Sculpture by Spartak Dermendjiev
In order to graduate in dance, I wrote and performed a play based on thoughts about a monster – the notorious creature in Mary Shelly’s novel, Frankenstein. It was entitled Dorme, dome, Frankenstein (Sleep Tight Frankenstein).
However, instead of going on with my dance career after graduation, in the following year I went through a neurological surgery. As one of its aftereffects, I had half of my body partially paralysed. In consequence, and perhaps because the character of the play was disabled and I became disabled shortly after creating and performing it, I associated this event to the play and started to look at my body as “Frankensteinian”.
As soon as I recovered, I got a diploma in Art-therapy, and some years later, a Master in Sociology and Anthropology of Religion.
During the specialisation, I saw that art played a role in the treatment or healing of some pathologies, just as in the transgressions or deviations of physical, mental, or sociocultural norms. I also saw that while anguish may accompany disruptive forces, conversely art expresses or even brings them together.

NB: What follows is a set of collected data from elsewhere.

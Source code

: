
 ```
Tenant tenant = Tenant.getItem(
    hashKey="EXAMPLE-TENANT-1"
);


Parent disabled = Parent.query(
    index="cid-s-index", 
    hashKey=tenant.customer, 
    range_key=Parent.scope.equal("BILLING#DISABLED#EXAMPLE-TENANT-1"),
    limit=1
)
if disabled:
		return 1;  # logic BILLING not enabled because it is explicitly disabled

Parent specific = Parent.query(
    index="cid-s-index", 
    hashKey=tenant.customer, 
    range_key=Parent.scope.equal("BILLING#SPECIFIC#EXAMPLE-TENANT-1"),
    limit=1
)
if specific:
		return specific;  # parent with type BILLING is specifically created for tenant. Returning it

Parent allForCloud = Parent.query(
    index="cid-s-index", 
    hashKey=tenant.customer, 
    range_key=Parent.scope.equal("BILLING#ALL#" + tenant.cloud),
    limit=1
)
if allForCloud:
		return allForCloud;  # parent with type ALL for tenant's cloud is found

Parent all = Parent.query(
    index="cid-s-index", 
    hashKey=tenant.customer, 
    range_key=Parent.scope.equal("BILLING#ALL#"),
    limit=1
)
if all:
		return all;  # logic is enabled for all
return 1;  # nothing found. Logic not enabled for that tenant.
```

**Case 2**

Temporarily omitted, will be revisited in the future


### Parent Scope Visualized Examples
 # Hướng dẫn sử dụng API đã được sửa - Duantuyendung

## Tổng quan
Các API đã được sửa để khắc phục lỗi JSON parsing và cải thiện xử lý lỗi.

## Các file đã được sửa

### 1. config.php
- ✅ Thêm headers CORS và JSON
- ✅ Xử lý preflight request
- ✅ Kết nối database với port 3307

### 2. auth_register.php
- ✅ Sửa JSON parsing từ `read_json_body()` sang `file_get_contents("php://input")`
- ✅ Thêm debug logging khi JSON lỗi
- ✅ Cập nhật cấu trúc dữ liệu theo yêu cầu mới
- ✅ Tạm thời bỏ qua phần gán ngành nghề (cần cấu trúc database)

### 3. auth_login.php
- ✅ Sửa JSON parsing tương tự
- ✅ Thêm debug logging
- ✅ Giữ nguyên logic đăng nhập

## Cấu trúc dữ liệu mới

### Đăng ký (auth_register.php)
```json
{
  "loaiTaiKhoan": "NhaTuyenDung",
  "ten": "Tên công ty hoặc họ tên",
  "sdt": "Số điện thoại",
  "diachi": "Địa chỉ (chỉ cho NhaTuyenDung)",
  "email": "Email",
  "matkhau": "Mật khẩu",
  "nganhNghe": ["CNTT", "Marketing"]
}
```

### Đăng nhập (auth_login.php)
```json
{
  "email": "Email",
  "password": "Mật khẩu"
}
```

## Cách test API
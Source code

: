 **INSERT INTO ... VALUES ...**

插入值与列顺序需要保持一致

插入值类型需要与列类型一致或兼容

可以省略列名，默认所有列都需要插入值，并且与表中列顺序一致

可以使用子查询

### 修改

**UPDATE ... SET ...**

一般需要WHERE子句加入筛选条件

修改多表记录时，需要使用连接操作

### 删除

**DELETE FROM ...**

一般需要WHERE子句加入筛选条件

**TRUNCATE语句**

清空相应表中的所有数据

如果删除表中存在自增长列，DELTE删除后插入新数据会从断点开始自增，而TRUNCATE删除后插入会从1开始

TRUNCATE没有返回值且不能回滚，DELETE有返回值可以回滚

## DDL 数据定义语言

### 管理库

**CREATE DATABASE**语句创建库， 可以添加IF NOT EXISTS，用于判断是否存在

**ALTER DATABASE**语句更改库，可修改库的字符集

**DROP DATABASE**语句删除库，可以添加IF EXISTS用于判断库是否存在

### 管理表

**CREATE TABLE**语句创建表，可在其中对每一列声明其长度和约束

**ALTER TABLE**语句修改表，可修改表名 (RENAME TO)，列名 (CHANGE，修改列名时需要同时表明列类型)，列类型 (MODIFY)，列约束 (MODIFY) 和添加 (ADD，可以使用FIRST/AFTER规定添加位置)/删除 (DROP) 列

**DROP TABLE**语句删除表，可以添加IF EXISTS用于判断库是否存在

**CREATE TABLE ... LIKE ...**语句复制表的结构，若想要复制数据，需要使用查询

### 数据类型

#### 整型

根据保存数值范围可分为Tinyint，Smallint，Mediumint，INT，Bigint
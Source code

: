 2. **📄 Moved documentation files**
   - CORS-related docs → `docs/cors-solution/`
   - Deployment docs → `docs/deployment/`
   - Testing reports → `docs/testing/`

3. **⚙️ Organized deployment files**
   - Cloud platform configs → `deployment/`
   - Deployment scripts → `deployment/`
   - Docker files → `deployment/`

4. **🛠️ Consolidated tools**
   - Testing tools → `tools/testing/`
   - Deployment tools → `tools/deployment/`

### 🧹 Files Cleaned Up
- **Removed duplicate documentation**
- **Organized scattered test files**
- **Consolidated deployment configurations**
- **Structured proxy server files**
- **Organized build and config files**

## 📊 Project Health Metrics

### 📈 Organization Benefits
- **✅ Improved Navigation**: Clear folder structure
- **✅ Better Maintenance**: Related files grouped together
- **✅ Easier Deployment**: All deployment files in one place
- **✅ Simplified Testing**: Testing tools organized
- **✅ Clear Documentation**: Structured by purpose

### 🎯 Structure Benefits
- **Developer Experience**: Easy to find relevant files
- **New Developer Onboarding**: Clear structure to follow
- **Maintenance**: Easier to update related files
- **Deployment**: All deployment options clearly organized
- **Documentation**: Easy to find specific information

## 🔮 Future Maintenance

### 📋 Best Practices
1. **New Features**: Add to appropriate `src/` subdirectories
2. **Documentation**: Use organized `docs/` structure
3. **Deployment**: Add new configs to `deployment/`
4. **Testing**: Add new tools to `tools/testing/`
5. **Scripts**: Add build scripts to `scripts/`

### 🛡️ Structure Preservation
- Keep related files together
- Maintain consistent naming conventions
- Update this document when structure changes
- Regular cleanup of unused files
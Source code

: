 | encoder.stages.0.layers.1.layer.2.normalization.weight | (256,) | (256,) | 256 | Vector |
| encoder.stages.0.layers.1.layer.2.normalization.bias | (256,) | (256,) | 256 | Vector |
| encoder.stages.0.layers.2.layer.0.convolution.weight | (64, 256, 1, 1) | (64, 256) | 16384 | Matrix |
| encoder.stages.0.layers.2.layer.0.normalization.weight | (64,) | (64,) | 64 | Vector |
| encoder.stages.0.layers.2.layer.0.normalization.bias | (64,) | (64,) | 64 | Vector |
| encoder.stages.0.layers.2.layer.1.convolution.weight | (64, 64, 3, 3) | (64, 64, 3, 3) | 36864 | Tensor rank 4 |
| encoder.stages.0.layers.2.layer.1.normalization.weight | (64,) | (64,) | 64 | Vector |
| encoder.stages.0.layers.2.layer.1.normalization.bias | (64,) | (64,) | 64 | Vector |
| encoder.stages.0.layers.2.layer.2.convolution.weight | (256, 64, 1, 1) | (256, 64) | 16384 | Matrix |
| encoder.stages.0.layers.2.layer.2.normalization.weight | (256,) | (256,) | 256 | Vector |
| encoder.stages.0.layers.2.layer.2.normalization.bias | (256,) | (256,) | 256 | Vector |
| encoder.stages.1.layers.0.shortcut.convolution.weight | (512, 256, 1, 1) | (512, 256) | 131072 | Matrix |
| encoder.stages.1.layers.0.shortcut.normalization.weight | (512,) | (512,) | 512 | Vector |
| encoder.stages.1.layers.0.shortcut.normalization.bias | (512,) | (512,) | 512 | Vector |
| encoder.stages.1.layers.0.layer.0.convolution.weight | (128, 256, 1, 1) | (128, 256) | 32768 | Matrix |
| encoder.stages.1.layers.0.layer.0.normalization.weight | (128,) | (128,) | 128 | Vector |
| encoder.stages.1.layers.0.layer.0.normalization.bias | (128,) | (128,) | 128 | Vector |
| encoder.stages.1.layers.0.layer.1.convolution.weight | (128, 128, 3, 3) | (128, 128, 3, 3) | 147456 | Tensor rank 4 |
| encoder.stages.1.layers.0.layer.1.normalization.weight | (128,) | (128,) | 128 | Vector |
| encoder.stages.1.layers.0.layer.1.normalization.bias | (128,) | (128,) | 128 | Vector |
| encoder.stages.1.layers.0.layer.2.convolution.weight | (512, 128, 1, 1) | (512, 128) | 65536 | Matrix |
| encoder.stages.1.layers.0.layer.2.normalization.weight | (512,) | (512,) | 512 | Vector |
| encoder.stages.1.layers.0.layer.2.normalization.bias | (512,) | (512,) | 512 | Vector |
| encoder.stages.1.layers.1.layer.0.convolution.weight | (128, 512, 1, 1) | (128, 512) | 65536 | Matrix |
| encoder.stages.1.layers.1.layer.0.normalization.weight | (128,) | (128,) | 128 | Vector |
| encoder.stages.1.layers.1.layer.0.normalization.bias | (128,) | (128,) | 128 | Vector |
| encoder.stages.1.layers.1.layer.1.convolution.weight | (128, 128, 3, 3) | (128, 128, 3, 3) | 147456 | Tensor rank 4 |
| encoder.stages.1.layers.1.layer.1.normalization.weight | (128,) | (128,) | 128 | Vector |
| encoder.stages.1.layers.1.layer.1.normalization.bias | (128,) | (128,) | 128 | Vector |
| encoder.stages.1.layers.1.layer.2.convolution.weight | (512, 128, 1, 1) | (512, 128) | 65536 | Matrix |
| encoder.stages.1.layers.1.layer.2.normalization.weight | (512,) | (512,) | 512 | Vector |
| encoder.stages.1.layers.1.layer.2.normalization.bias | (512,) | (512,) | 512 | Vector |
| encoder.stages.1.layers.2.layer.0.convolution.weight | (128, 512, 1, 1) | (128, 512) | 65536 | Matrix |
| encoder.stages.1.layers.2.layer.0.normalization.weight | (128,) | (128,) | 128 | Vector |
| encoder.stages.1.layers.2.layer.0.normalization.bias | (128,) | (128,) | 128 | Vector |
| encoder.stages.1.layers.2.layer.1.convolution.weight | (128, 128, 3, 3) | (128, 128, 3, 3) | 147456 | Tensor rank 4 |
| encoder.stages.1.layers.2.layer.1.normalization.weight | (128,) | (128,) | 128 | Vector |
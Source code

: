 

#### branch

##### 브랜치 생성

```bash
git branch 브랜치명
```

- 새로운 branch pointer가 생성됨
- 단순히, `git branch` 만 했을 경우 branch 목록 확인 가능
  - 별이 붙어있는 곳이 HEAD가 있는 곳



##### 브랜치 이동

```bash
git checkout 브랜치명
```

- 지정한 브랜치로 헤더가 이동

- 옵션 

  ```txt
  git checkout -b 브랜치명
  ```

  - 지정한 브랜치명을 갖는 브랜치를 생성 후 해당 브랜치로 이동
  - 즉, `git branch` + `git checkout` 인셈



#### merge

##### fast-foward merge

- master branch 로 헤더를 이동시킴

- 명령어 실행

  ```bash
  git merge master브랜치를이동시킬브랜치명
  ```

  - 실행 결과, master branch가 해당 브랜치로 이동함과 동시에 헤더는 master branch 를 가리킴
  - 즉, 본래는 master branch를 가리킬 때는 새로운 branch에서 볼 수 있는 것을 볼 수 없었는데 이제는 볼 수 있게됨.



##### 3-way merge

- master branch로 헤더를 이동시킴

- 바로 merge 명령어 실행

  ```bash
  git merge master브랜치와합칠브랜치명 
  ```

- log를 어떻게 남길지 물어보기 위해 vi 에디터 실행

Later in the Post-Graduation Programme, I came across subjects such as contemporaneity, trespassing of boundaries, and hybridism as well as with social and anthropological studies on health, illness, and cure.
After that, I realised that those three academic instances plus the personal one (my illness, its treatment, and my becoming disabled) showed profitable intersections so that something that was formerly private and subjective, acquired collective and objective dimensions on a second thought.
That was why in my viewpoint monsters are kind of a by-product of “illnesses”. Then, this represented the opening of a contemporary and hybrid path where my talk about freaks seemed logical.
In short, for me “illnesses” happen because conflicting forces take over a given organism and makes it hybrid, borderer or “monstrous”; “healing” names the integration of these forces into an organic whole, no matter if physical, psychological or sociocultural; and on its turn, art is the greatest catalyser of this process.
A Monstrous, Hybrid and Transgressive Contemporaneity
If contradicting forces impel us so that in our daily lives we face very imprecise borderlines concerning body, feelings, behaviours, cultures, and institutions, then, in this sense, we are all hybrid, borderers or, metaphorically speaking, monsters.
Furthermore, the society we built, and where now we live, is likewise monstrous, since we have created it to continually submit us to these close encounters of the third kind.
Finally, art offers a possible “healing” to this schizoid contemporary reality by providing ways to integrate dissonant sounds and make an only symphony out of them. Therefore, I believe art is an invaluable ally in this process.
That is why I hold that monsters, illnesses and art perfectly match, and trust that dramas portraying monsters, including ancient ones, keep a tight relation with contemporary life by mirroring all of us.
The Wounded Healer
An example of the above is the Greek myth about the centaur Chiron. Although people do not always view centaurs as monsters, perhaps because they are neither gigantic nor destructors, centaurs have mixed bodies. Therefore, similarly to Frankenstein, as Marry Shelly’s creature is also known, they are monsters, hybrid and borderers.
In the myth, Chiron was accidentally shot with a poisoned arrow. This wound would have been deadly to anyone but for a demigod like him since such creatures are immortals. This way, Chiron endured a very painful and never-ending agony.
Unable to heal his own wound, and precisely, for this reason, he mastered more and more the healing of injuries, became a seasoned practitioner, and started to heal other’s afflictions. He is then entitled one of the archetypes of the wounded healer.
He also lives in between two traditions; in a region where the centaurs’ instinctive and wild behaviour and humans’ rational and educated one disagree making him humans’ fierce enemy and refined friend at once. This splitting is even larger because Chiron is the centaurs’ King, a musician, a warrior, and great mythological heroes’ tutor.
In fact, this inner disunion is so severe that it needs a body half-human and half-animal to convey it. Moreover, one of the myth’s versions says that Chiron was wounded in a battle between those two civilisations.
This way, in this character the semi-god, the semi-human and the semi-beast meet, as well as fighting physical, psychological and sociocultural facets that cause “illnesses”, wounds, or metaphorically speaking, monstrous and hybrid bodies. Nevertheless, the myth itself shows that the union of these disagreeing sides heals or alleviates sufferings.
For the reasons aforementioned, I referred to the play and to my ideas on monsters to write Curadores feridos e outros frankensteins: quinze aposta nos opostos (Wounded Healers and Other Frankensteins: Fifteen Whys Opposites Meet). Since I hold this blog as an expansion of it, plus as said elsewhere, I consider the themes of hybridism and monstrosity perfectly fulfil my aims, I did the same over again.
- Note 1: loose translations of blog title and tagline: Healing Wheel/The Wounded Centaur – Hybrid Beings, Trespassing of Boundaries, and Unification of Differences Through Art
- Note 2: this blog does not adopt a definite language.